The half acre grew into a righteous deer food plot. The rest of the field turned into a sea of weeds.
That fall I shot three deer with minimal effort.
Time for a Curmudgeonly Gem of Insight:
“A well made deer food plot will turn you into an epic hunter.”
More in my next post.
A.C.
Note: My hand seeder, which is meant for installing deer plots, is camouflage. This makes no sense whatsoever. Who cares about the color of the seeder? Are we really that Pavlovian about camo? Are the plants established with a camouflage seeder somehow tactical?

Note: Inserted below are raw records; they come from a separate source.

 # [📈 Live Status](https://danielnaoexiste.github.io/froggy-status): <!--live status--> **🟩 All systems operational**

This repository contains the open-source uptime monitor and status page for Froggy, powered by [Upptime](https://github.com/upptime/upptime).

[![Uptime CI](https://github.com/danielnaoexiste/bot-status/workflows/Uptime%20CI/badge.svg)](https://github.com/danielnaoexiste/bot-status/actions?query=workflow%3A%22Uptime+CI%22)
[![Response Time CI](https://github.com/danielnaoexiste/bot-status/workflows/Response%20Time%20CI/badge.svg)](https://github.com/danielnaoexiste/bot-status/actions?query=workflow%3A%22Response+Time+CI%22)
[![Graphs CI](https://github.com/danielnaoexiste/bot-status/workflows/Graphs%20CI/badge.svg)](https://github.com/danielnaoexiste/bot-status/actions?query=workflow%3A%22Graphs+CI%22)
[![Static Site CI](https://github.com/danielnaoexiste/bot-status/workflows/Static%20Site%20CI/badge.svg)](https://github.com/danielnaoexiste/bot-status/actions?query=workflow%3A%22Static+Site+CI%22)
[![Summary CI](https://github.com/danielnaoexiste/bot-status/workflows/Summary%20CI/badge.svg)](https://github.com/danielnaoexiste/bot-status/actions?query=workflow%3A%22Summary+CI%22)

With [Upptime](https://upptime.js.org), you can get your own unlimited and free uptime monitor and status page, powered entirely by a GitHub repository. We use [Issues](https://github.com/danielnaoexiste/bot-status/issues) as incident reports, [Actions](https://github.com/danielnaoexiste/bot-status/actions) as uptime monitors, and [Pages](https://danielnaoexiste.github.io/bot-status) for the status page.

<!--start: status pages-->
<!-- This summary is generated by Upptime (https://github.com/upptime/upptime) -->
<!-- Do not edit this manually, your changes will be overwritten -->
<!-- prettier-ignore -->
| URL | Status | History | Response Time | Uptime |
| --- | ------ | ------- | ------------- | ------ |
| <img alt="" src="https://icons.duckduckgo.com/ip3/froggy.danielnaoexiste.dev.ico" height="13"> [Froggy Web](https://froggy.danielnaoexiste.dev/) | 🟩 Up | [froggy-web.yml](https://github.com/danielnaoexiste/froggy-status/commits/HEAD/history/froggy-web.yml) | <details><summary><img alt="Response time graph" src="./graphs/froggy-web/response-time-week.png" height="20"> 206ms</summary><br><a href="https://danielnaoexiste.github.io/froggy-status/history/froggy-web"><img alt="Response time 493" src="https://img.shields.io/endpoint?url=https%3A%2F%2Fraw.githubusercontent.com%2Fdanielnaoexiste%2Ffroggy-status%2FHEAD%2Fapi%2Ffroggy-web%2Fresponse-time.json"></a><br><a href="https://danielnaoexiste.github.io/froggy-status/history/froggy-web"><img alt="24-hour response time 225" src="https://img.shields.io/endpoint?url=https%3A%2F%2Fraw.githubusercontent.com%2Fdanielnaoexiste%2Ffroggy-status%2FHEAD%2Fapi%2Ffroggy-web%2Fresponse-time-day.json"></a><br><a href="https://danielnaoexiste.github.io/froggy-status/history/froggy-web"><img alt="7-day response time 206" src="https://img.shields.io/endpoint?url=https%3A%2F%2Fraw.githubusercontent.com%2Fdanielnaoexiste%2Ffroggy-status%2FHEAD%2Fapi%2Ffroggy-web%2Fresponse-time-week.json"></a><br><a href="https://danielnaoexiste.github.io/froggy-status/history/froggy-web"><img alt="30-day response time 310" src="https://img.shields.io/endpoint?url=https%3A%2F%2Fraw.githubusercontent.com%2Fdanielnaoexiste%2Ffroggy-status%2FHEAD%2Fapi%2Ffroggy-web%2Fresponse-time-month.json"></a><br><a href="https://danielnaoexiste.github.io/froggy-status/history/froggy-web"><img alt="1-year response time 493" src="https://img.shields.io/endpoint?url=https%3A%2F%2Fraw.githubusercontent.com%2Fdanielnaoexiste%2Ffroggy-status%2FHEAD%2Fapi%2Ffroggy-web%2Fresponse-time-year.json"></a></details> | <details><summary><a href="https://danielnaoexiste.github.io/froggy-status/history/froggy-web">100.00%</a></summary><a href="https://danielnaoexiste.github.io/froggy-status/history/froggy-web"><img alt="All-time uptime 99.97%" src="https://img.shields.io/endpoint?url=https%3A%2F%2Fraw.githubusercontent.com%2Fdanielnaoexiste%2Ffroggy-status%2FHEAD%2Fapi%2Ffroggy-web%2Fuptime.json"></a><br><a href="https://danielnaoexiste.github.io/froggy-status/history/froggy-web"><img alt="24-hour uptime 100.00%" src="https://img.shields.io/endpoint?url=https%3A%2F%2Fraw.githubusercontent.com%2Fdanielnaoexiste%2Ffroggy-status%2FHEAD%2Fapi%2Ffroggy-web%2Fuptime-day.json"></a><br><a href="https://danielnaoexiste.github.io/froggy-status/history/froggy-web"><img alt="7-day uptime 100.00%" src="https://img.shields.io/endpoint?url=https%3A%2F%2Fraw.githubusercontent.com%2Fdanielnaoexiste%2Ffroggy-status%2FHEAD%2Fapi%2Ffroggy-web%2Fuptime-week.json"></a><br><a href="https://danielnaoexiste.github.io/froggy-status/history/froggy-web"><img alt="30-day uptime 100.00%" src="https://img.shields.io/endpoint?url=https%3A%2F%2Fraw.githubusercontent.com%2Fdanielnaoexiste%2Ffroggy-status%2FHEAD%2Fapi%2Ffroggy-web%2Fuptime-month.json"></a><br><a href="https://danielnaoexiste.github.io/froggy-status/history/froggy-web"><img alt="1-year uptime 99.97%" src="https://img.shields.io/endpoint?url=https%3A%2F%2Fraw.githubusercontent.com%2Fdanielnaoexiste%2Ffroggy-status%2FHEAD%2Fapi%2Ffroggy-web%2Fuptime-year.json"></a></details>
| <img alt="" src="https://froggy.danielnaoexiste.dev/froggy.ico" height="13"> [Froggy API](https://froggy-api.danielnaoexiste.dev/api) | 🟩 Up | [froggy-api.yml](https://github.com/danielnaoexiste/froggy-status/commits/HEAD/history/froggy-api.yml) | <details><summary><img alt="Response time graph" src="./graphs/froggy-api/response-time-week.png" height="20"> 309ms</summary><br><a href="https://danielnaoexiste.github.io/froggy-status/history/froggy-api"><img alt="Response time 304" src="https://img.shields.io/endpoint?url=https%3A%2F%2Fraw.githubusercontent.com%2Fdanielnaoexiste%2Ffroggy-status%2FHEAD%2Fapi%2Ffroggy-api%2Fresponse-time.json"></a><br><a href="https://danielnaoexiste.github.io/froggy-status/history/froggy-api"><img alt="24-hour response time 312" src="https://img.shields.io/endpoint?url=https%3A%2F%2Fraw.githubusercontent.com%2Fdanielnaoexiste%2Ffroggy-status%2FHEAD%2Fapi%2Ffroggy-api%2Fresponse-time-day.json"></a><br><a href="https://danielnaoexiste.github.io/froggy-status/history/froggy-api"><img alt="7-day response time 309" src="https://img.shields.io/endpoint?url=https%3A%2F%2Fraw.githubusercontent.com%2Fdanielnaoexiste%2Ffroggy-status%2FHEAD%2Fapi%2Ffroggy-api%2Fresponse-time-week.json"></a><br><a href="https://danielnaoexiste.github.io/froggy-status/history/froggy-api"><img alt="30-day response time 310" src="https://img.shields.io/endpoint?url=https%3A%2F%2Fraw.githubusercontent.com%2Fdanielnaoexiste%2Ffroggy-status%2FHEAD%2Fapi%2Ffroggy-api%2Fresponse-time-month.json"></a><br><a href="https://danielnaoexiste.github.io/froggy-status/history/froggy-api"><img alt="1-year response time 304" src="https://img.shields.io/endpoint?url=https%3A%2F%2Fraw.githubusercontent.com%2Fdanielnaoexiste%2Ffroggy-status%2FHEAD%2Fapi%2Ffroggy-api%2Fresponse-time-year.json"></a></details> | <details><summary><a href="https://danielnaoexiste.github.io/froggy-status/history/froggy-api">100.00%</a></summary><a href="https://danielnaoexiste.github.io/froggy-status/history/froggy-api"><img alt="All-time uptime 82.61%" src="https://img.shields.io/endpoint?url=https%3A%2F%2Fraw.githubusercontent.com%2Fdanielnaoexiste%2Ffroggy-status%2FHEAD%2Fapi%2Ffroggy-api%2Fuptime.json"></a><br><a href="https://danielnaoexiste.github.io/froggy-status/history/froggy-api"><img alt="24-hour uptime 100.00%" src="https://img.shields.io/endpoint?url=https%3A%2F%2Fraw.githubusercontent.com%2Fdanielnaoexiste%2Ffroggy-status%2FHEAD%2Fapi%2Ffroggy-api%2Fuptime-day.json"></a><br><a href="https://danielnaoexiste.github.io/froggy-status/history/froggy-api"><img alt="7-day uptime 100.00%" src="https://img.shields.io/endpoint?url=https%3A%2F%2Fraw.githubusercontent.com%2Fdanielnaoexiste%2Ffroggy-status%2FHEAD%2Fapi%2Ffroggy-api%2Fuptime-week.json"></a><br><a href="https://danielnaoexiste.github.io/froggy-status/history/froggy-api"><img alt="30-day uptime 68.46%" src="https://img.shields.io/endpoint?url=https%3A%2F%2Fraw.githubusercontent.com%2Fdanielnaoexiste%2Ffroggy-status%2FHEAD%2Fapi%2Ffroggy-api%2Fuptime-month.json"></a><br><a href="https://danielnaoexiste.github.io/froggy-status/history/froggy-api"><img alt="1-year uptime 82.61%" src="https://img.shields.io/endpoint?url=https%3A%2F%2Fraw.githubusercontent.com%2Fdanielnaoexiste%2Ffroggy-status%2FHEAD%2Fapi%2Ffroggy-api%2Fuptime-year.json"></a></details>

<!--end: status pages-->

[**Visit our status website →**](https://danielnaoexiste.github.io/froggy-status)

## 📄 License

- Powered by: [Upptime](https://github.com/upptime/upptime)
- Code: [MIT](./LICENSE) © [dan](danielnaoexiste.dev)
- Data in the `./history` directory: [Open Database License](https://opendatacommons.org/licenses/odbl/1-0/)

Another note: Do we really need glossy seed packages that show a buck with a rack like Bambi’s dad? I’m comfortable with the truth that the plant cannot distinguish the type of deer that eats it. In fact the plant might attract lazy stupid ugly deer while the brave awesome ones with clanging brass balls stay in the woods where they belong. Maybe the plant attracts the Erkel of deer? For that matter I generally prefer smallish deer (I believe they’re a smidge tastier). All things being equal and given plenty of time, I tend to aim for a medium youngish doe. I’m all about the freezer. If I made a seed package for deer plots it would show a freezer and a smiling hunter kicking back by the fire with a glass of whiskey and a smug attitude.
You’ll never succeed in the advertising biz: your description of the proper seed packet graphic is too honest. And yay for you getting your food, er,I mean deer, to transport themselves to you.